Hier die heutige Presseaussendung von VIMÖ (Verein intergeschlechtlicher Menschen Österreich), der Plattform Intersex Österreich und der HOSI Salzburg anlässlich des heutigen Prüfungsbeschluss des Verfassungsgerichtshof:
Ein weiterer Geschlechtseintrag im Personenstandsregister neben weiblich und männlich
VfGH beschließt amtswegige Prüfung des Personenstandsgesetzes: Sind Betroffene im Recht auf geschlechtliche Identität beschränkt?
Nach einer Klage der intergeschlechtlichen Person Alex Jürgen* beschließt der Verfassungsgerichtshof (VfGH) in einem heute veröffentlichten Prüfungsbeschluss die amtswegige Prüfung des Personenstandgesetzes. Damit äußert der VfGH berechtigte Zweifel an der aktuellen Handhabung des Gesetzes, wonach das Geschlecht einer Person zwingend als „männlich“ oder „weiblich“ anzugeben ist. Diese Praxis könnte gegen Artikel 8 der Europäischen Menschenrechtskonvention verstoßen, da sie intergeschlechtlichen Menschen wie Alex Jürgen* einen wahrheitsgemäßen Eintrag des eigenen Personenstands verwehren. Denn: Alex Jürgen* ist nicht „männlich“ oder „weiblich“, sondern eben als intergeschlechtlich zur Welt gekommen.

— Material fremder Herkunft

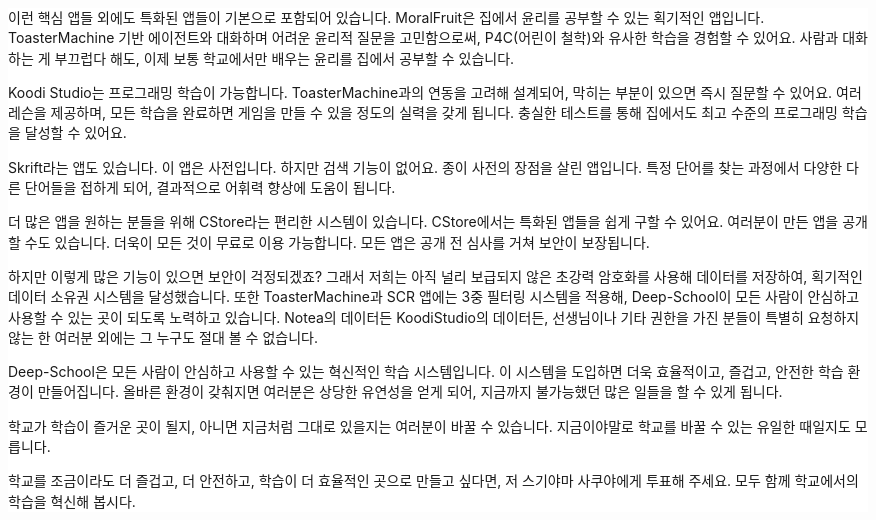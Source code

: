 이런 핵심 앱들 외에도 특화된 앱들이 기본으로 포함되어 있습니다.
MoralFruit은 집에서 윤리를 공부할 수 있는 획기적인 앱입니다.
ToasterMachine 기반 에이전트와 대화하며 어려운 윤리적 질문을 고민함으로써, P4C(어린이 철학)와 유사한 학습을 경험할 수 있어요.
사람과 대화하는 게 부끄럽다 해도, 이제 보통 학교에서만 배우는 윤리를 집에서 공부할 수 있습니다.

Koodi Studio는 프로그래밍 학습이 가능합니다.
ToasterMachine과의 연동을 고려해 설계되어, 막히는 부분이 있으면 즉시 질문할 수 있어요.
여러 레슨을 제공하며, 모든 학습을 완료하면 게임을 만들 수 있을 정도의 실력을 갖게 됩니다.
충실한 테스트를 통해 집에서도 최고 수준의 프로그래밍 학습을 달성할 수 있어요.

Skrift라는 앱도 있습니다.
이 앱은 사전입니다. 하지만 검색 기능이 없어요.
종이 사전의 장점을 살린 앱입니다. 특정 단어를 찾는 과정에서 다양한 다른 단어들을 접하게 되어, 결과적으로 어휘력 향상에 도움이 됩니다.

더 많은 앱을 원하는 분들을 위해 CStore라는 편리한 시스템이 있습니다.
CStore에서는 특화된 앱들을 쉽게 구할 수 있어요.
여러분이 만든 앱을 공개할 수도 있습니다.
더욱이 모든 것이 무료로 이용 가능합니다.
모든 앱은 공개 전 심사를 거쳐 보안이 보장됩니다.

하지만 이렇게 많은 기능이 있으면 보안이 걱정되겠죠?
그래서 저희는 아직 널리 보급되지 않은 초강력 암호화를 사용해 데이터를 저장하여, 획기적인 데이터 소유권 시스템을 달성했습니다.
또한 ToasterMachine과 SCR 앱에는 3중 필터링 시스템을 적용해, Deep-School이 모든 사람이 안심하고 사용할 수 있는 곳이 되도록 노력하고 있습니다.
Notea의 데이터든 KoodiStudio의 데이터든, 선생님이나 기타 권한을 가진 분들이 특별히 요청하지 않는 한 여러분 외에는 그 누구도 절대 볼 수 없습니다.

Deep-School은 모든 사람이 안심하고 사용할 수 있는 혁신적인 학습 시스템입니다.
이 시스템을 도입하면 더욱 효율적이고, 즐겁고, 안전한 학습 환경이 만들어집니다.
올바른 환경이 갖춰지면 여러분은 상당한 유연성을 얻게 되어, 지금까지 불가능했던 많은 일들을 할 수 있게 됩니다.

학교가 학습이 즐거운 곳이 될지, 아니면 지금처럼 그대로 있을지는 여러분이 바꿀 수 있습니다.
지금이야말로 학교를 바꿀 수 있는 유일한 때일지도 모릅니다.

학교를 조금이라도 더 즐겁고, 더 안전하고, 학습이 더 효율적인 곳으로 만들고 싶다면, 저 스기야마 사쿠야에게 투표해 주세요.
모두 함께 학교에서의 학습을 혁신해 봅시다.

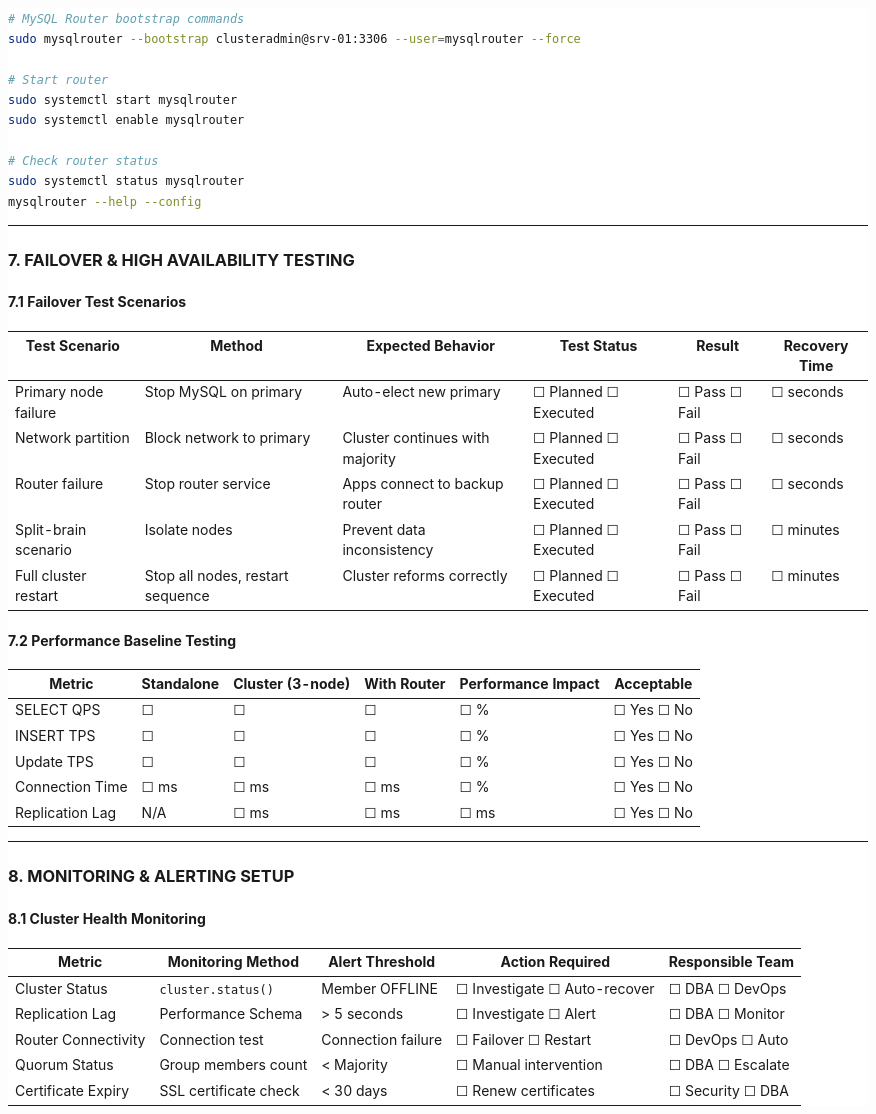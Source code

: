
 ```bash
# MySQL Router bootstrap commands
sudo mysqlrouter --bootstrap clusteradmin@srv-01:3306 --user=mysqlrouter --force

# Start router
sudo systemctl start mysqlrouter
sudo systemctl enable mysqlrouter

# Check router status
sudo systemctl status mysqlrouter
mysqlrouter --help --config
```

---

### **7. FAILOVER & HIGH AVAILABILITY TESTING**

#### **7.1 Failover Test Scenarios**
| **Test Scenario** | **Method** | **Expected Behavior** | **Test Status** | **Result** | **Recovery Time** |
|-------------------|------------|----------------------|-----------------|------------|------------------|
| Primary node failure | Stop MySQL on primary | Auto-elect new primary | ☐ Planned ☐ Executed | ☐ Pass ☐ Fail | ☐ seconds |
| Network partition | Block network to primary | Cluster continues with majority | ☐ Planned ☐ Executed | ☐ Pass ☐ Fail | ☐ seconds |
| Router failure | Stop router service | Apps connect to backup router | ☐ Planned ☐ Executed | ☐ Pass ☐ Fail | ☐ seconds |
| Split-brain scenario | Isolate nodes | Prevent data inconsistency | ☐ Planned ☐ Executed | ☐ Pass ☐ Fail | ☐ minutes |
| Full cluster restart | Stop all nodes, restart sequence | Cluster reforms correctly | ☐ Planned ☐ Executed | ☐ Pass ☐ Fail | ☐ minutes |

#### **7.2 Performance Baseline Testing**
| **Metric** | **Standalone** | **Cluster (3-node)** | **With Router** | **Performance Impact** | **Acceptable** |
|------------|----------------|---------------------|-----------------|----------------------|----------------|
| SELECT QPS | ☐ | ☐ | ☐ | ☐ % | ☐ Yes ☐ No |
| INSERT TPS | ☐ | ☐ | ☐ | ☐ % | ☐ Yes ☐ No |
| Update TPS | ☐ | ☐ | ☐ | ☐ % | ☐ Yes ☐ No |
| Connection Time | ☐ ms | ☐ ms | ☐ ms | ☐ % | ☐ Yes ☐ No |
| Replication Lag | N/A | ☐ ms | ☐ ms | ☐ ms | ☐ Yes ☐ No |

---

### **8. MONITORING & ALERTING SETUP**

#### **8.1 Cluster Health Monitoring**
| **Metric** | **Monitoring Method** | **Alert Threshold** | **Action Required** | **Responsible Team** |
|------------|----------------------|-------------------|-------------------|---------------------|
| Cluster Status | `cluster.status()` | Member OFFLINE | ☐ Investigate ☐ Auto-recover | ☐ DBA ☐ DevOps |
| Replication Lag | Performance Schema | > 5 seconds | ☐ Investigate ☐ Alert | ☐ DBA ☐ Monitor |
| Router Connectivity | Connection test | Connection failure | ☐ Failover ☐ Restart | ☐ DevOps ☐ Auto |
| Quorum Status | Group members count | < Majority | ☐ Manual intervention | ☐ DBA ☐ Escalate |
| Certificate Expiry | SSL certificate check | < 30 days | ☐ Renew certificates | ☐ Security ☐ DBA |
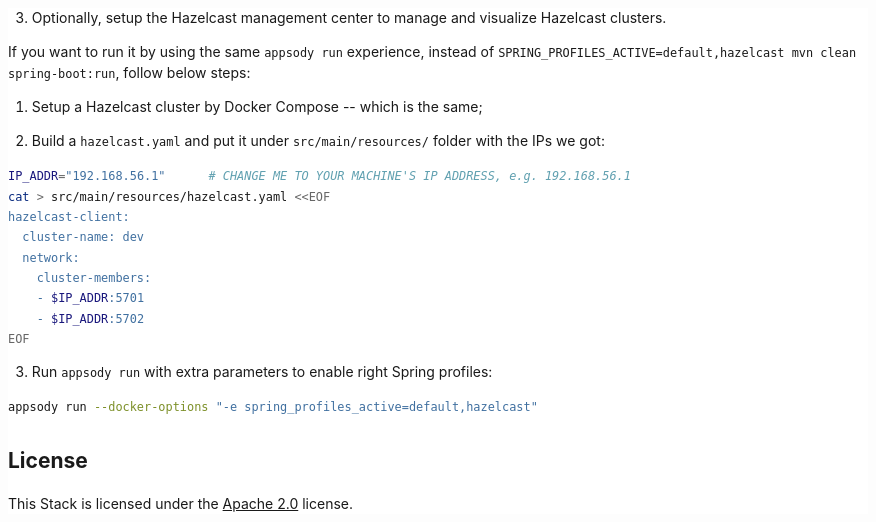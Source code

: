 3. Optionally, setup the Hazelcast management center to manage and visualize Hazelcast clusters.


If you want to run it by using the same `appsody run` experience, instead of `SPRING_PROFILES_ACTIVE=default,hazelcast mvn clean spring-boot:run`, follow below steps:

1. Setup a Hazelcast cluster by Docker Compose -- which is the same;

2. Build a `hazelcast.yaml` and put it under `src/main/resources/` folder with the IPs we got:

```sh
IP_ADDR="192.168.56.1"      # CHANGE ME TO YOUR MACHINE'S IP ADDRESS, e.g. 192.168.56.1
cat > src/main/resources/hazelcast.yaml <<EOF
hazelcast-client:
  cluster-name: dev
  network:
    cluster-members:
    - $IP_ADDR:5701
    - $IP_ADDR:5702
EOF
``` 

3. Run `appsody run` with extra parameters to enable right Spring profiles:

```sh
appsody run --docker-options "-e spring_profiles_active=default,hazelcast"
```


## License

This Stack is licensed under the [Apache 2.0](./image/LICENSE) license.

Für die Menschenrechtsinitiativen VIMÖ, Plattform Intersex Österreich und die HOSI Salzburg ist der heutige Prüfungsbeschluss ein Schritt in die richtige Richtung.
„Wir freuen uns sehr, dass der VfGH beschlossen hat, das aktuelle Personenstandsgesetz zu hinterfragen – und dass die Richter*innen nun prüfen werden, ob das Recht auf individuelle Geschlechtsidentität darin beschnitten wird“, so Tobias Humer, Obmensch des Vereins intergeschlechtlicher Menschen Österreich, „Alle intergeschlechtlichen Menschen, deren Geschlechtsidentität nicht klar männlich oder weiblich ist, dürfen also weiter hoffen.“
“Der Verfassungsgerichtshof nimmt in seinem Beschluss auf die Stellungnahme der österreichischen Bioethikkommission, den Beschluss des deutschen Bundesverfassungsgerichts und Stellungnahmen internationaler Gremien wie der europäischen Grundrechteagentur und dem Kommissar für Menschenrechte Bezug“, führt die Rechtsexpertin und Obfrau der Plattform Intersex Österreich Eva Matt aus. „Die Bedenken, die der Verfassungsgerichtshof vorläufig in der geltenden Regelung des Personenstandgesetzes erblickt und die nun amtswegig überprüft werden, wurden auch von den genannten Stellen geäußert und führten dort zu Empfehlungen, die konsequent gedacht zur rechtlichen Anerkennung intergeschlechtlicher Menschen führen müssen. Ich gehe davon aus, dass der Verfassungsgerichtshof in seiner Entscheidung zum selben Ergebnis kommen wird und das österreichische Personenstandsrecht entsprechend den Garantien der Europäischen Menschenrechtskonvention eine Regelung enthalten wird, die es allen Menschen ermöglicht, ihre Geschlechtsidentität adäquat und selbstbestimmt zum Ausdruck zu bringen.“
Eine positive Entscheidung des Verfassungsgerichtshofs in der Klage von Alex Jürgen* wäre nicht nur rechtlich ein riesiger Erfolg, sondern auch wichtig für die gesellschaftliche Sichtbarkeit von Menschen, deren Geschlechtsidentität nicht „männlich“ oder „weiblich“ ist. Für diese Menschen geht es um Respekt und Wertschätzung im Alltag, im Beruf, in der Schule, in sozialen Situationen, im öffentlichen wie im privaten Umfeld. Denn oft sind Menschen, die aus den klassischen Geschlechts-Kategorien fallen, mit Unwissen, Ablehnung, Zurechtweisung (z.B. am Gang zur Toilette) oder sogar mit körperlicher Gewalt konfrontiert. „Auch 2018 findet immer noch Zwangs-Medikalisierung statt“ so Gabriele Rothuber, Intersex-Beauftragte der HOSI Salzburg. „Wir sprechen uns klar gegen fremdbestimmte geschlechtsnormierende Eingriffe an intergeschlechtlichen Körpern aus und freuen uns, dass auch der Verfassungsgerichtshof diesen wichtigen Aspekt betont! Eine dritte Option wird der Thematik helfen, aus der Tabuisierung zu treten und die Realität, die es schon immer gab, anzuerkennen.“
Es braucht einen dritten Geschlechtseintrag und viele weitere Maßnahmen auf gesellschaftlicher Ebene, damit intergeschlechtliche Menschen Isolation, Ängste, Schamgefühl und gesellschaftliche Unsichtbarkeit überwinden können. „Ich freue mich, dass es aussieht, als ginge es in eine gute Richtung“, meint Alex Jürgen* abschließend.